Helping Patients Navigate Complex Healthcare Decisions
Project Team
Team profile by David Casarett, Simran Bansal, Preya Paltanwale, Nikhita Nanduri, Astha Ray, Lauren Howard, Julia Gambino, Daniel Lee, Avery Garmon, Elissa Gorman, Haripriya Dukkipati and Sai Rachakonda
Patients who are facing a serious illness must make complex healthcare decisions regarding treatment options, quality of life considerations and life expectancy. Too often, patients and their families must make these decisions without adequate communication about their hopes, fears, values and goals. The result is that many patients receive more treatment than they would like, or treatment that is intended to prolong survival, when their goals are really to maximize comfort and preserve quality of life.
Patients who lack access to open, accurate and empathetic communication about their goals often receive treatment that is overly aggressive and costly, creating financial burdens for them and their families. Poor consideration of a patient's perspective may lead to an overall worsened quality of life due to unwanted tests and/or treatments.
With an aging population and increasingly complex healthcare options, there is mounting importance to ensure that all patients have access to thoughtful, open and accurate communication about their goals.
Goals of care conversations (GOCC) can promote care that is concordant with patients’ values and medical realities. The aim of this project was to identify provider-perceived barriers to implementing GOCC to develop future interventions targeted to improve the frequency and quality of these conversations.
In collaboration with Duke Health’s Center for Palliative Care, this project team began by interviewing palliative care providers to understand what differentiates this field from hospice and end-of-life care. Then, the team conducted virtual focus group interviews of 12 providers — including nurses, social workers and doctors across different departments — to understand barriers of effective GOCC.
The team analyzed interview transcripts and identified the following themes: 1) time constraints, 2) electronic health records (EHR), 3) social determinants of health (SDOH), 4) ineffective communication, 5) coordinating care, 6) emotional burden, and 7) lack of formal training. GOCC benefit from longer time, as it facilitates a rapport between provider and patient, and allows patients to feel comfortable sharing their goals and values. SDOH factors can influence patient trust in the health system and access to adequate care. Documenting GOCC also can contribute to physician burnout; though documentation is a helpful resource to track a patient’s values, providers often feel burdened by the sheer amount of time it demands.
However, accurate documentation of GOCC is also pivotal to provider communication. In complex cases, one individual patient may be receiving medical recommendations from several providers, and it is important to ensure that these conversations are aligned centrally around the patient’s goals. There are questions around how to best coordinate care across specialties and effectively communicate via documentation. Additionally, there is a need for further training so that providers can better navigate these emotionally charged situations.
Preliminary recommendations include improving advance care planning (ACP) templates, flagging patients in EPIC who might benefit most from GOCC, creating a better interdisciplinary platform for coordinating care and standardizing training materials. Furthermore, there may be opportunities to open community discourse regarding goals of care more generally to normalize these discussions when they do arise.
Future directions include developing interventions targeted specifically towards the Duke clinical context.

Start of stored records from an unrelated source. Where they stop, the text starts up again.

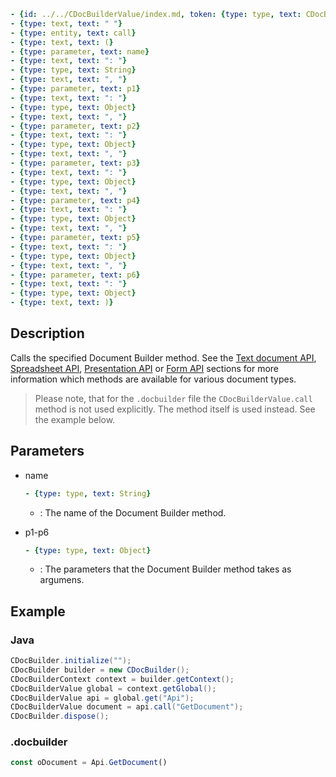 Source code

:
 ```yml signature
- {id: ../../CDocBuilderValue/index.md, token: {type: type, text: CDocBuilderValue}}
- {type: text, text: " "}
- {type: entity, text: call}
- {type: text, text: (}
- {type: parameter, text: name}
- {type: text, text: ": "}
- {type: type, text: String}
- {type: text, text: ", "}
- {type: parameter, text: p1}
- {type: text, text: ": "}
- {type: type, text: Object}
- {type: text, text: ", "}
- {type: parameter, text: p2}
- {type: text, text: ": "}
- {type: type, text: Object}
- {type: text, text: ", "}
- {type: parameter, text: p3}
- {type: text, text: ": "}
- {type: type, text: Object}
- {type: text, text: ", "}
- {type: parameter, text: p4}
- {type: text, text: ": "}
- {type: type, text: Object}
- {type: text, text: ", "}
- {type: parameter, text: p5}
- {type: text, text: ": "}
- {type: type, text: Object}
- {type: text, text: ", "}
- {type: parameter, text: p6}
- {type: text, text: ": "}
- {type: type, text: Object}
- {type: text, text: )}
```

## Description

Calls the specified Document Builder method. See the [Text document API](../../../../Office%20API/Usage%20API/Text%20Document%20API/Text%20Document%20API.md), [Spreadsheet API](../../../../Office%20API/Usage%20API/Spreadsheet%20API/Spreadsheet%20API.md), [Presentation API](../../../../Office%20API/Usage%20API/Presentation%20API/Presentation%20API.md) or [Form API](../../../../Office%20API/Usage%20API/Form%20API/Form%20API.md) sections for more information which methods are available for various document types.

> Please note, that for the `.docbuilder` file the `CDocBuilderValue.call` method is not used explicitly. The method itself is used instead. See the example below.

## Parameters

<parameters>

- name

  ```yml signature.variant="inline"
  - {type: type, text: String}
  ```

  - : The name of the Document Builder method.

- p1-p6

  ```yml signature.variant="inline"
  - {type: type, text: Object}
  ```

  - : The parameters that the Document Builder method takes as argumens.

</parameters>

## Example

### Java

``` java
CDocBuilder.initialize("");
CDocBuilder builder = new CDocBuilder();
CDocBuilderContext context = builder.getContext();
CDocBuilderValue global = context.getGlobal();
CDocBuilderValue api = global.get("Api");
CDocBuilderValue document = api.call("GetDocument");
CDocBuilder.dispose();
```

### .docbuilder

```ts
const oDocument = Api.GetDocument()
```
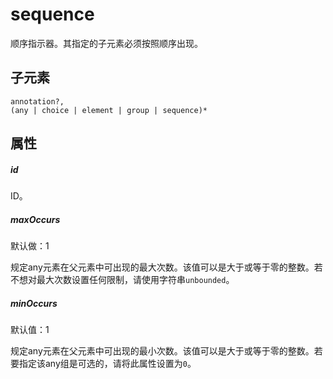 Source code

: # sequence

顺序指示器。其指定的子元素必须按照顺序出现。

## 子元素

```
annotation?, 
(any | choice | element | group | sequence)*
```

## 属性

##### id	

ID。

##### maxOccurs	

默认做：1	

规定any元素在父元素中可出现的最大次数。该值可以是大于或等于零的整数。若不想对最大次数设置任何限制，请使用字符串`unbounded`。

##### minOccurs	

默认值：1	

规定any元素在父元素中可出现的最小次数。该值可以是大于或等于零的整数。若要指定该any组是可选的，请将此属性设置为`0`。

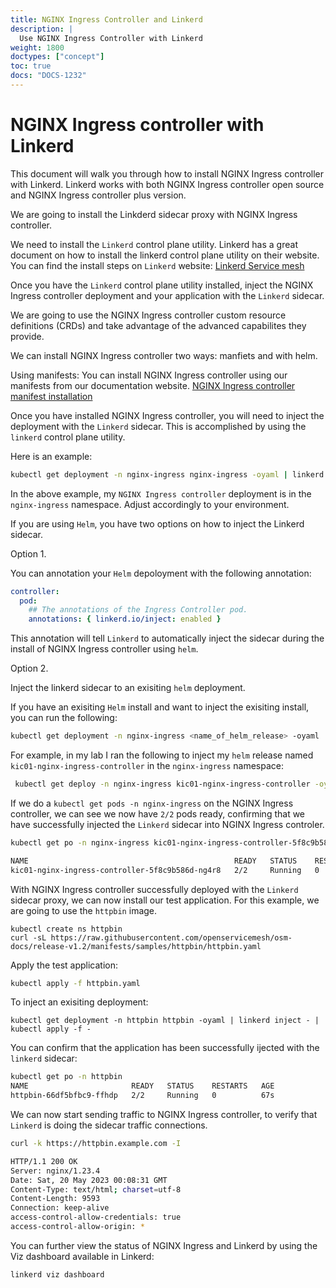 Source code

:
 ```yaml
---
title: NGINX Ingress Controller and Linkerd
description: |
  Use NGINX Ingress Controller with Linkerd
weight: 1800
doctypes: ["concept"]
toc: true
docs: "DOCS-1232"
---
```


# NGINX Ingress controller with Linkerd

This document will walk you through how to install NGINX Ingress controller with Linkerd. Linkerd works with both NGINX Ingress controller open source and NGINX Ingress controller plus version.

We are going to install the Linkderd sidecar proxy with NGINX Ingress controller.

We need to install the `Linkerd` control plane utility.
Linkerd has a great document on how to install the linkerd control plane utility on their website.
You can find the install steps on `Linkerd` website: [Linkerd Service mesh](https://linkerd.io/2.13/getting-started/)

Once you have the `Linkerd` control plane utility installed, inject the NGINX Ingress controller deployment and your application with the `Linkerd` sidecar.

We are going to use the NGINX Ingress controller custom resource definitions (CRDs) and take advantage of the advanced capabilites they provide.

We can install NGINX Ingress controller two ways: manfiets and with helm.

Using manifests:
You can install NGINX Ingress controller using our manifests from our documentation website.
[NGINX Ingress controller manifest installation](https://docs.nginx.com/nginx-ingress-controller/installation/installation-with-manifests/)


Once you have installed NGINX Ingress controller, you will need to inject the deployment with the `Linkerd` sidecar.
This is accomplished by using the `linkerd` control plane utility.

Here is an example:

```bash
kubectl get deployment -n nginx-ingress nginx-ingress -oyaml | linkerd inject - | kubectl apply -f
```

In the above example, my `NGINX Ingress controller` deployment is in the `nginx-ingress` namespace. Adjust accordingly to your environment.


If you are using `Helm`, you have two options on how to inject the Linkerd sidecar.

Option 1.

You can annotation your `Helm` depoloyment with the following annotation:

```yaml
controller:
  pod:
    ## The annotations of the Ingress Controller pod.
    annotations: { linkerd.io/inject: enabled }
```

This annotation will tell `Linkerd` to automatically inject the sidecar during the install of NGINX Ingress controller using `helm`.

Option 2.

Inject the linkerd sidecar to an exisiting `helm` deployment.

If you have an exisiting `Helm` install and want to inject the exisiting install, you can run the following:

```bash
kubectl get deployment -n nginx-ingress <name_of_helm_release> -oyaml | linkerd inject - | kubectl apply -f
```

For example, in my lab I ran the following to inject my `helm` release named `kic01-nginx-ingress-controller` in the `nginx-ingress` namespace:

```bash
 kubectl get deploy -n nginx-ingress kic01-nginx-ingress-controller -oyaml | linkerd inject - | kubectl apply -f -
 ```

If we do a `kubectl get pods -n nginx-ingress` on the NGINX Ingress controller, we can see we now have `2/2` pods ready, confirming that we have successfully injected the `Linkerd` sidecar into NGINX Ingress controler.

```bash
kubectl get po -n nginx-ingress kic01-nginx-ingress-controller-5f8c9b586d-ng4r8

NAME                                              READY   STATUS    RESTARTS   AGE
kic01-nginx-ingress-controller-5f8c9b586d-ng4r8   2/2     Running   0          30m
```

With NGINX Ingress controller successfully deployed with the `Linkerd` sidecar proxy, we can now install our test application.
For this example, we are going to use the `httpbin` image.

```
kubectl create ns httpbin
curl -sL https://raw.githubusercontent.com/openservicemesh/osm-docs/release-v1.2/manifests/samples/httpbin/httpbin.yaml
```

Apply the test application:

```bash
kubectl apply -f httpbin.yaml
```

To inject an exisiting deployment:
```
kubectl get deployment -n httpbin httpbin -oyaml | linkerd inject - | kubectl apply -f -
```

You can confirm that the application has been successfully ijected with the `linkerd` sidecar:

```bash
kubectl get po -n httpbin
NAME                       READY   STATUS    RESTARTS   AGE
httpbin-66df5bfbc9-ffhdp   2/2     Running   0          67s
```


We can now start sending traffic to NGINX Ingress controller, to verify that `Linkerd` is doing the sidecar traffic connections.

```bash
curl -k https://httpbin.example.com -I

HTTP/1.1 200 OK
Server: nginx/1.23.4
Date: Sat, 20 May 2023 00:08:31 GMT
Content-Type: text/html; charset=utf-8
Content-Length: 9593
Connection: keep-alive
access-control-allow-credentials: true
access-control-allow-origin: *
```

You can further view the status of NGINX Ingress and Linkerd by using the Viz dashboard available in Linkerd:

```bash
linkerd viz dashboard
```
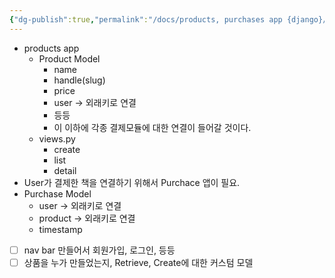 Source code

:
 ```yaml
---
{"dg-publish":true,"permalink":"/docs/products, purchases app {django}/","title":"products, purchases app {django}"}
---
```


- products app
	- Product Model
		- name
		- handle(slug)
		- price
		- user -> 외래키로 연결
		- 등등
		- 이 이하에 각종 결제모듈에 대한 연결이 들어갈 것이다.
	- views.py
		- create
		- list
		- detail
- User가 결제한 책을 연결하기 위해서 Purchace 앱이 필요.
- Purchase Model
	- user -> 외래키로 연결
	- product -> 외래키로 연결
	- timestamp

- [ ] nav bar 만들어서 회원가입, 로그인, 등등
- [ ] 상품을 누가 만들었는지, Retrieve, Create에 대한 커스텀 모델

Improving Goals of Care Conversations at DUHS
Poster by David Casarett, Preya Paltanwale, Haripriya Dukkipati, Julia Gambino, Avery Garmon, Elissa Gorman, Lauren Howard, Daniel Lee, Nikhita Nanduri, Sai Rachakonda, Astha Ray and Nikki Daniels
Although there is compelling evidence that goals of care conversations (GOCC) improve patient satisfaction and outcomes, we recognized that very few Duke Health patients had documented GOCCs in the last 6 months of life. This Bass Connections team has played an integral role in the Duke Health goals of Care initiative, through participation in research projects and close work with faculty. This poster describes the work the Bass Connections team has done to understand and overcome barriers to GOCC across Duke Health.

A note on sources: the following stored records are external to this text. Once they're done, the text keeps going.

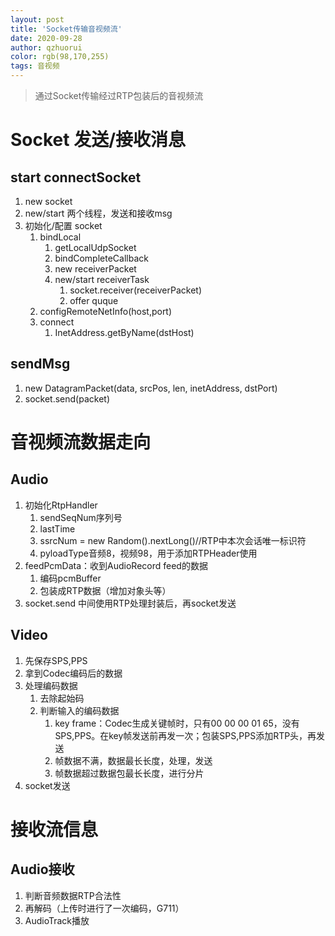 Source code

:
 ```yaml
---
layout: post
title: 'Socket传输音视频流'
date: 2020-09-28
author: qzhuorui
color: rgb(98,170,255)
tags: 音视频
---
```




> 通过Socket传输经过RTP包装后的音视频流



# Socket 发送/接收消息

## start connectSocket
1. new socket
2. new/start 两个线程，发送和接收msg
3. 初始化/配置 socket
	1. bindLocal
		1. getLocalUdpSocket
		2. bindCompleteCallback
		3. new receiverPacket
		4. new/start receiverTask
			1. socket.receiver(receiverPacket)
			2. offer quque
	2. configRemoteNetInfo(host,port)
	3. connect
		1. InetAddress.getByName(dstHost)

## sendMsg
1. new DatagramPacket(data, srcPos, len, inetAddress, dstPort)
2. socket.send(packet)

# 音视频流数据走向
## Audio
1. 初始化RtpHandler
	1. sendSeqNum序列号
	2. lastTime
	3. ssrcNum = new Random().nextLong()//RTP中本次会话唯一标识符
	4. pyloadType音频8，视频98，用于添加RTPHeader使用
2. feedPcmData：收到AudioRecord feed的数据
	1. 编码pcmBuffer
	2. 包装成RTP数据（增加对象头等）
3. socket.send
中间使用RTP处理封装后，再socket发送

## Video
1. 先保存SPS,PPS
2. 拿到Codec编码后的数据
3. 处理编码数据
	1. 去除起始码
	2. 判断输入的编码数据
		1. key frame：Codec生成关键帧时，只有00 00 00 01 65，没有SPS,PPS。在key帧发送前再发一次；包装SPS,PPS添加RTP头，再发送
		2. 帧数据不满，数据最长长度，处理，发送
		3. 帧数据超过数据包最长长度，进行分片
4. socket发送

# 接收流信息
## Audio接收
1. 判断音频数据RTP合法性
2. 再解码（上传时进行了一次编码，G711）
3. AudioTrack播放
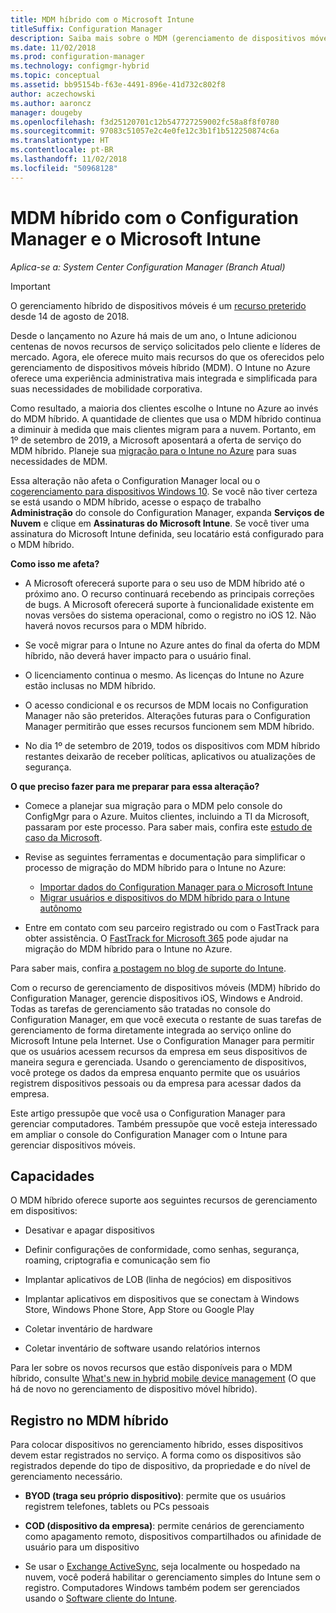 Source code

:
 ```yaml
---
title: MDM híbrido com o Microsoft Intune
titleSuffix: Configuration Manager
description: Saiba mais sobre o MDM (gerenciamento de dispositivos móveis) híbrido com o Configuration Manager e o Microsoft Intune.
ms.date: 11/02/2018
ms.prod: configuration-manager
ms.technology: configmgr-hybrid
ms.topic: conceptual
ms.assetid: bb95154b-f63e-4491-896e-41d732c802f8
author: aczechowski
ms.author: aaroncz
manager: dougeby
ms.openlocfilehash: f3d25120701c12b547727259002fc58a8f8f0780
ms.sourcegitcommit: 97083c51057e2c4e0fe12c3b1f1b512250874c6a
ms.translationtype: HT
ms.contentlocale: pt-BR
ms.lasthandoff: 11/02/2018
ms.locfileid: "50968128"
---
```

# <a name="hybrid-mdm-with-configuration-manager-and-microsoft-intune"></a>MDM híbrido com o Configuration Manager e o Microsoft Intune

*Aplica-se a: System Center Configuration Manager (Branch Atual)*

> [!Important]  
> O gerenciamento híbrido de dispositivos móveis é um [recurso preterido](/sccm/core/plan-design/changes/deprecated/removed-and-deprecated-cmfeatures) desde 14 de agosto de 2018.
> <!--Intune feature 2683117-->  
> Desde o lançamento no Azure há mais de um ano, o Intune adicionou centenas de novos recursos de serviço solicitados pelo cliente e líderes de mercado. Agora, ele oferece muito mais recursos do que os oferecidos pelo gerenciamento de dispositivos móveis híbrido (MDM). O Intune no Azure oferece uma experiência administrativa mais integrada e simplificada para suas necessidades de mobilidade corporativa.
> 
> Como resultado, a maioria dos clientes escolhe o Intune no Azure ao invés do MDM híbrido. A quantidade de clientes que usa o MDM híbrido continua a diminuir à medida que mais clientes migram para a nuvem. Portanto, em 1º de setembro de 2019, a Microsoft aposentará a oferta de serviço do MDM híbrido. Planeje sua [migração para o Intune no Azure](/sccm/mdm/deploy-use/migrate-hybridmdm-to-intunesa) para suas necessidades de MDM. 
> 
> Essa alteração não afeta o Configuration Manager local ou o [cogerenciamento para dispositivos Windows 10](/sccm/core/clients/manage/co-management-overview). Se você não tiver certeza se está usando o MDM híbrido, acesse o espaço de trabalho **Administração** do console do Configuration Manager, expanda **Serviços de Nuvem** e clique em **Assinaturas do Microsoft Intune**. Se você tiver uma assinatura do Microsoft Intune definida, seu locatário está configurado para o MDM híbrido.
> 
> **Como isso me afeta?**
> 
> - A Microsoft oferecerá suporte para o seu uso de MDM híbrido até o próximo ano. O recurso continuará recebendo as principais correções de bugs. A Microsoft oferecerá suporte à funcionalidade existente em novas versões do sistema operacional, como o registro no iOS 12. Não haverá novos recursos para o MDM híbrido.  
> 
> - Se você migrar para o Intune no Azure antes do final da oferta do MDM híbrido, não deverá haver impacto para o usuário final.  
> 
> - O licenciamento continua o mesmo. As licenças do Intune no Azure estão inclusas no MDM híbrido.  
> 
> - O acesso condicional e os recursos de MDM locais no Configuration Manager não são preteridos. Alterações futuras para o Configuration Manager permitirão que esses recursos funcionem sem MDM híbrido. 
> 
> - No dia 1º de setembro de 2019, todos os dispositivos com MDM híbrido restantes deixarão de receber políticas, aplicativos ou atualizações de segurança.  
> 
> **O que preciso fazer para me preparar para essa alteração?**
> 
> - Comece a planejar sua migração para o MDM pelo console do ConfigMgr para o Azure. Muitos clientes, incluindo a TI da Microsoft, passaram por este processo. Para saber mais, confira este [estudo de caso da Microsoft](https://aka.ms/Intune_MSFT).  
> 
> - Revise as seguintes ferramentas e documentação para simplificar o processo de migração do MDM híbrido para o Intune no Azure:  
>     - [Importar dados do Configuration Manager para o Microsoft Intune](/sccm/mdm/deploy-use/migrate-import-data)  
>     - [Migrar usuários e dispositivos do MDM híbrido para o Intune autônomo](/sccm/mdm/deploy-use/migrate-hybridmdm-to-intunesa)  
> 
> - Entre em contato com seu parceiro registrado ou com o FastTrack para obter assistência. O [FastTrack for Microsoft 365](https://aka.ms/hybrid_fasttrack) pode ajudar na migração do MDM híbrido para o Intune no Azure. 
> 
> Para saber mais, confira [a postagem no blog de suporte do Intune](https://aka.ms/hybrid_notification).



Com o recurso de gerenciamento de dispositivos móveis (MDM) híbrido do Configuration Manager, gerencie dispositivos iOS, Windows e Android. Todas as tarefas de gerenciamento são tratadas no console do Configuration Manager, em que você executa o restante de suas tarefas de gerenciamento de forma diretamente integrada ao serviço online do Microsoft Intune pela Internet. Use o Configuration Manager para permitir que os usuários acessem recursos da empresa em seus dispositivos de maneira segura e gerenciada. Usando o gerenciamento de dispositivos, você protege os dados da empresa enquanto permite que os usuários registrem dispositivos pessoais ou da empresa para acessar dados da empresa. 

Este artigo pressupõe que você usa o Configuration Manager para gerenciar computadores. Também pressupõe que você esteja interessado em ampliar o console do Configuration Manager com o Intune para gerenciar dispositivos móveis. 



## <a name="capabilities"></a>Capacidades

O MDM híbrido oferece suporte aos seguintes recursos de gerenciamento em dispositivos:

-   Desativar e apagar dispositivos  

-   Definir configurações de conformidade, como senhas, segurança, roaming, criptografia e comunicação sem fio  

-   Implantar aplicativos de LOB (linha de negócios) em dispositivos  

-   Implantar aplicativos em dispositivos que se conectam à Windows Store, Windows Phone Store, App Store ou Google Play  

-   Coletar inventário de hardware  

-   Coletar inventário de software usando relatórios internos  

Para ler sobre os novos recursos que estão disponíveis para o MDM híbrido, consulte [What's new in hybrid mobile device management](/sccm/mdm/understand/whats-new-in-hybrid-mobile-device-management) (O que há de novo no gerenciamento de dispositivo móvel híbrido).



## <a name="hybrid-mdm-enrollment"></a>Registro no MDM híbrido

Para colocar dispositivos no gerenciamento híbrido, esses dispositivos devem estar registrados no serviço. A forma como os dispositivos são registrados depende do tipo de dispositivo, da propriedade e do nível de gerenciamento necessário.

- **BYOD (traga seu próprio dispositivo)**: permite que os usuários registrem telefones, tablets ou PCs pessoais  

- **COD (dispositivo da empresa)**: permite cenários de gerenciamento como apagamento remoto, dispositivos compartilhados ou afinidade de usuário para um dispositivo  

- Se usar o [Exchange ActiveSync](/sccm/mdm/plan-design/device-enrollment-methods#mobile-device-management-with-exchange-activesync-and-configuration-manager), seja localmente ou hospedado na nuvem, você poderá habilitar o gerenciamento simples do Intune sem o registro. Computadores Windows também podem ser gerenciados usando o [Software cliente do Intune](/intune/deploy-use/manage-windows-pcs-with-microsoft-intune).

The Role of Communication in the Physical Health of Cancer Patients
Poster by Astha Ray, Karena Leo, Katherine Ramos and Laura Porter
Receiving a cancer diagnosis comes with a complex physical and emotional burden on both the patient and their spouse/caregiver. In this study, we analyzed the role of couples’ communication on the physical health of cancer patients using an observational coding approach. We found that intimacy-building behaviors as observed by the patient were associated with greater reporting of physical health symptoms.
Affective Expressions and Mental Health Outcomes Among Couples Coping with Cancer
Poster by Lauren Howard, Daniel Lee, Karena Leo, Laura Porter and Katherine Ramos
Our study explores how emotions displayed in couples’ conversations correlate with psychological distress. Using 10 minute recorded conversations between cancer patients and their partners, we coded for expressed affect to examine the correlations with measures of distress. After analyzing the results with a a multi-level modeling system, we found that expression of positive individuating affect was associated with less psychological distress and expression of hard negative affect was associated with greater psychological distress for both patients and partners.